[INFORMATION SUPPLIED Boundary: Start]

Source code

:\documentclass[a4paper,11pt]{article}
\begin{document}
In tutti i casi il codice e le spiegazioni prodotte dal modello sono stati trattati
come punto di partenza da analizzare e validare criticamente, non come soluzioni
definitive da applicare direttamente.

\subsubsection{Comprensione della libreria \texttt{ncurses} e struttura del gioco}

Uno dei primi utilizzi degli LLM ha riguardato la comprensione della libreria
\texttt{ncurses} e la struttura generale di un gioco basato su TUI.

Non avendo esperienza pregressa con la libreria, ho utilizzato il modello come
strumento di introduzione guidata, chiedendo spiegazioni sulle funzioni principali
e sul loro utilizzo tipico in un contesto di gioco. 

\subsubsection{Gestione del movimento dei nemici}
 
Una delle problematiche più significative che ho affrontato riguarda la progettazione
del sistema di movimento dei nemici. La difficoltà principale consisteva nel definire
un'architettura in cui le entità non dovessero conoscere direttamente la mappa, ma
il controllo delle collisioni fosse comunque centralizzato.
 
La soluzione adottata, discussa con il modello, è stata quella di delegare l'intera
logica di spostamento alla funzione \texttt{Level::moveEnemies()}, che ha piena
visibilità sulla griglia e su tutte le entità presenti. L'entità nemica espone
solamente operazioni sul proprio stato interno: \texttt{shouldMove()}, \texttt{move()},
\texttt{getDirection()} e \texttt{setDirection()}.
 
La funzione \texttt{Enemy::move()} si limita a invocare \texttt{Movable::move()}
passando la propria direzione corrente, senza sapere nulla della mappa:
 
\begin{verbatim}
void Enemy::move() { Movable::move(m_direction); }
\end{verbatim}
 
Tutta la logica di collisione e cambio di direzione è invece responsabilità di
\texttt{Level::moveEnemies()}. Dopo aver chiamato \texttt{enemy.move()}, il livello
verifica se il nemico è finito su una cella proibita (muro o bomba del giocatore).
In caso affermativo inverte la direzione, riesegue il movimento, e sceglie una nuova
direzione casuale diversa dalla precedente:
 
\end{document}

[INFORMATION SUPPLIED Boundary: End]

WHAT YOU ARE ASKED TO DO —
From the first line to the last, retype the material exactly.

RESPONSE FOR THIS EXERCISE —
Source code

:\documentclass[a4paper,11pt]{article}
\begin{document}
In tutti i casi il codice e le spiegazioni prodotte dal modello sono stati trattati
come punto di partenza da analizzare e validare criticamente, non come soluzioni
definitive da applicare direttamente.

\subsubsection{Comprensione della libreria \texttt{ncurses} e struttura del gioco}

Uno dei primi utilizzi degli LLM ha riguardato la comprensione della libreria
\texttt{ncurses} e la struttura generale di un gioco basato su TUI.

Non avendo esperienza pregressa con la libreria, ho utilizzato il modello come
strumento di introduzione guidata, chiedendo spiegazioni sulle funzioni principali
e sul loro utilizzo tipico in un contesto di gioco. 

\subsubsection{Gestione del movimento dei nemici}
 
Una delle problematiche più significative che ho affrontato riguarda la progettazione
del sistema di movimento dei nemici. La difficoltà principale consisteva nel definire
un'architettura in cui le entità non dovessero conoscere direttamente la mappa, ma
il controllo delle collisioni fosse comunque centralizzato.
 
La soluzione adottata, discussa con il modello, è stata quella di delegare l'intera
logica di spostamento alla funzione \texttt{Level::moveEnemies()}, che ha piena
visibilità sulla griglia e su tutte le entità presenti. L'entità nemica espone
solamente operazioni sul proprio stato interno: \texttt{shouldMove()}, \texttt{move()},
\texttt{getDirection()} e \texttt{setDirection()}.
 
La funzione \texttt{Enemy::move()} si limita a invocare \texttt{Movable::move()}
passando la propria direzione corrente, senza sapere nulla della mappa:
 
\begin{verbatim}
void Enemy::move() { Movable::move(m_direction); }
\end{verbatim}
 
Tutta la logica di collisione e cambio di direzione è invece responsabilità di
\texttt{Level::moveEnemies()}. Dopo aver chiamato \texttt{enemy.move()}, il livello
verifica se il nemico è finito su una cella proibita (muro o bomba del giocatore).
In caso affermativo inverte la direzione, riesegue il movimento, e sceglie una nuova
direzione casuale diversa dalla precedente:
 
\end{document}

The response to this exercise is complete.